Instead of small Rust Belt towns worn down by the decline of the economy and morale, he turns to southern Californian country-pop classics of the 1960s and 70s, infusing his music with a deep nostalgia for a golden era of the United States, slowly becoming buried under Californian sand but with hope for its return.

The result is a 13-track album -- titled "Western Stars" -- that covers "a sweeping range of American themes, of highways and desert spaces, of isolation and community," said the 69-year-old rocker in a statement.

But also of "the permanence of home and hope."

The album's first single, "Hello Sunshine," which dropped in April, sounds like a slow country ballad, with lyrics that invite hope back into an old underdog's life.

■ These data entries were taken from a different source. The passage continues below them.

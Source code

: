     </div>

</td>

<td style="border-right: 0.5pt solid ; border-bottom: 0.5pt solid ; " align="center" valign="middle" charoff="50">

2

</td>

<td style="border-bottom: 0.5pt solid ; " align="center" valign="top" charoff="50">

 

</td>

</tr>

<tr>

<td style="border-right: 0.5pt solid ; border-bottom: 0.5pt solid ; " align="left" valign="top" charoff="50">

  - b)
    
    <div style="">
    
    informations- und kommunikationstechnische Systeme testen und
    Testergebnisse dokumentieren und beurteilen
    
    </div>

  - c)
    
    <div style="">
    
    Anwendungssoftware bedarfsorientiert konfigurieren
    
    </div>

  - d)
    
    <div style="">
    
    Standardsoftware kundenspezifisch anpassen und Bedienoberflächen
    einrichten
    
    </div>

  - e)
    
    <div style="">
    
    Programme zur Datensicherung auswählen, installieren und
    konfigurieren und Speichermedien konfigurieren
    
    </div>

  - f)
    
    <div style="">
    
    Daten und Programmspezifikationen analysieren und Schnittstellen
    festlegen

Springsteen followed the song with "Tucson Train" in May, which tells the story of a man turning his life around. The tentatively optimistic lyrics are set to classical instruments, including an entire brass section to replace Springsteen's late musical partner in crime, the much-loved E Street Band saxophonist Clarence Clemons, who died in 2011.

"Western Stars" -- whose cover art shows a horse with a glossy brown coat galloping across the desert -- pays homage to musicians of Springsteen's young adulthood.

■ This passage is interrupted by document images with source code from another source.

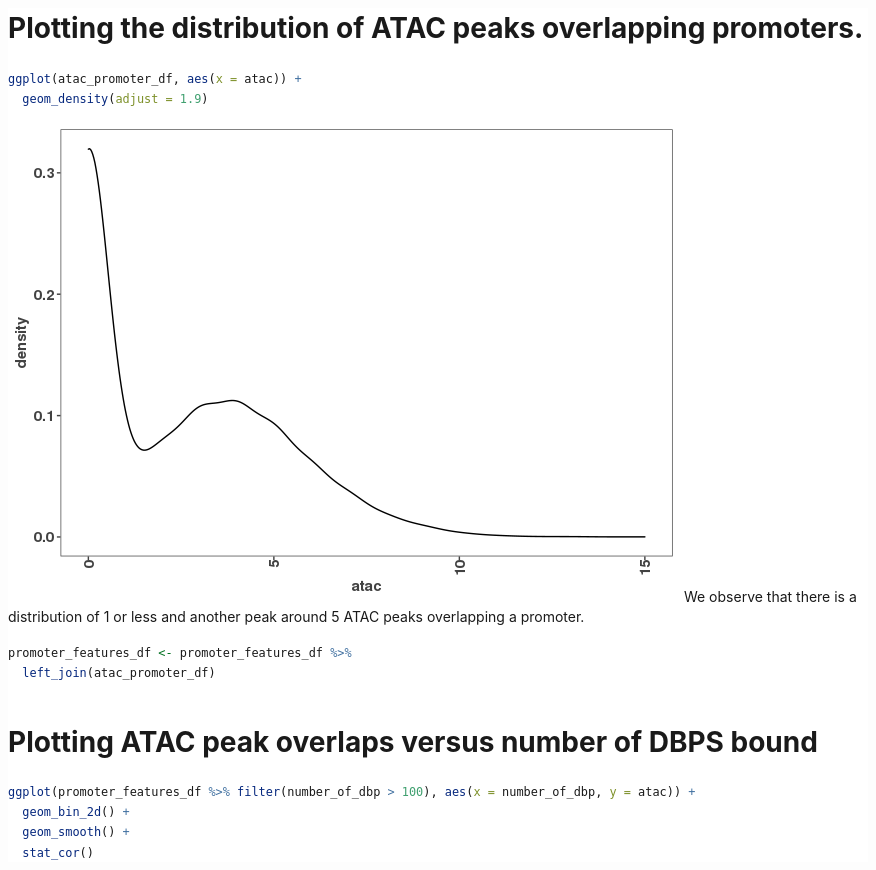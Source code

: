 # Plotting the distribution of ATAC peaks overlapping promoters.

``` r
ggplot(atac_promoter_df, aes(x = atac)) +
  geom_density(adjust = 1.9)
```

![](Genome_wide_dna_binding_HEPG2_files/figure-gfm/Plotting%20ATAC%20peaks%20overlaps-1.png)
We observe that there is a distribution of 1 or less and another peak
around 5 ATAC peaks overlapping a promoter.

``` r
promoter_features_df <- promoter_features_df %>%
  left_join(atac_promoter_df)
```

# Plotting ATAC peak overlaps versus number of DBPS bound

``` r
ggplot(promoter_features_df %>% filter(number_of_dbp > 100), aes(x = number_of_dbp, y = atac)) +
  geom_bin_2d() +
  geom_smooth() +
  stat_cor()
```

The album features echoes of Glen Campbell, Roy Orbison and, particularly in "Hello Sunshine," Harry Nilsson's version of "Everybody's Talkin."

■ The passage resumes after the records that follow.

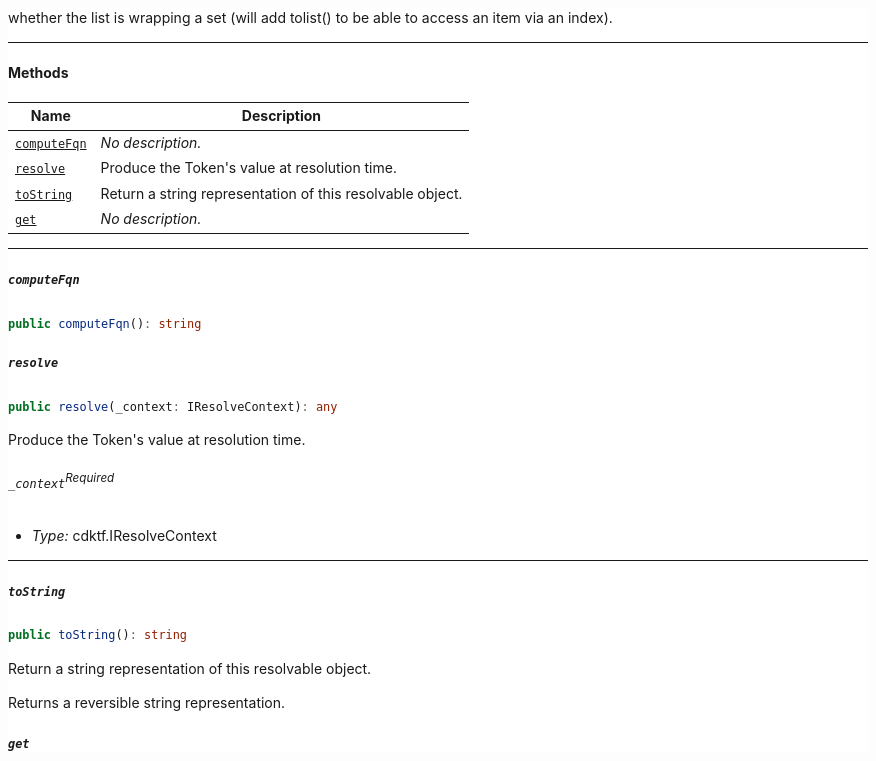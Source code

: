 whether the list is wrapping a set (will add tolist() to be able to access an item via an index).

---

#### Methods <a name="Methods" id="Methods"></a>

| **Name** | **Description** |
| --- | --- |
| <code><a href="#@cdktf/provider-azurerm.privateEndpoint.PrivateEndpointCustomDnsConfigsList.computeFqn">computeFqn</a></code> | *No description.* |
| <code><a href="#@cdktf/provider-azurerm.privateEndpoint.PrivateEndpointCustomDnsConfigsList.resolve">resolve</a></code> | Produce the Token's value at resolution time. |
| <code><a href="#@cdktf/provider-azurerm.privateEndpoint.PrivateEndpointCustomDnsConfigsList.toString">toString</a></code> | Return a string representation of this resolvable object. |
| <code><a href="#@cdktf/provider-azurerm.privateEndpoint.PrivateEndpointCustomDnsConfigsList.get">get</a></code> | *No description.* |

---

##### `computeFqn` <a name="computeFqn" id="@cdktf/provider-azurerm.privateEndpoint.PrivateEndpointCustomDnsConfigsList.computeFqn"></a>

```typescript
public computeFqn(): string
```

##### `resolve` <a name="resolve" id="@cdktf/provider-azurerm.privateEndpoint.PrivateEndpointCustomDnsConfigsList.resolve"></a>

```typescript
public resolve(_context: IResolveContext): any
```

Produce the Token's value at resolution time.

###### `_context`<sup>Required</sup> <a name="_context" id="@cdktf/provider-azurerm.privateEndpoint.PrivateEndpointCustomDnsConfigsList.resolve.parameter._context"></a>

- *Type:* cdktf.IResolveContext

---

##### `toString` <a name="toString" id="@cdktf/provider-azurerm.privateEndpoint.PrivateEndpointCustomDnsConfigsList.toString"></a>

```typescript
public toString(): string
```

Return a string representation of this resolvable object.

Returns a reversible string representation.

##### `get` <a name="get" id="@cdktf/provider-azurerm.privateEndpoint.PrivateEndpointCustomDnsConfigsList.get"></a>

By playing with what has long fascinated him, Springsteen reveals more of himself, in a manner true to his characteristic sincere melancholy.

This is not the first time Springsteen has looked to California for inspiration.

Back when he was the frontman for the band Steel Mill, he attempted to break out of New Jersey between 1969 and 1971, convinced his blend of rock and rhythm and blues would be better understood in the Golden State.

In 1972, he wrote the song "California," a year after his parents moved to the titular state. He moved there himself in 1991, where he married guitarist Patti Scialfa, who is still a member of the E Street Band.

A few years later, Springsteen recorded his album "The Ghost of Tom Joad" at his home in Los Angeles, which went on to win the 1997 Grammy Award for Best Contemporary Folk Album.

"Western Stars" is Springsteen's first studio album since 2014's "High Hopes," which followed "Wrecking Ball" in 2012.

It also comes months after the artist closed his wildly successful run on Broadway, a 236-concert residency that is now available streaming on Netflix.

When the show ended in December after several renewals, it was one of Broadway's most coveted tickets, with resale prices running upwards of $1,000.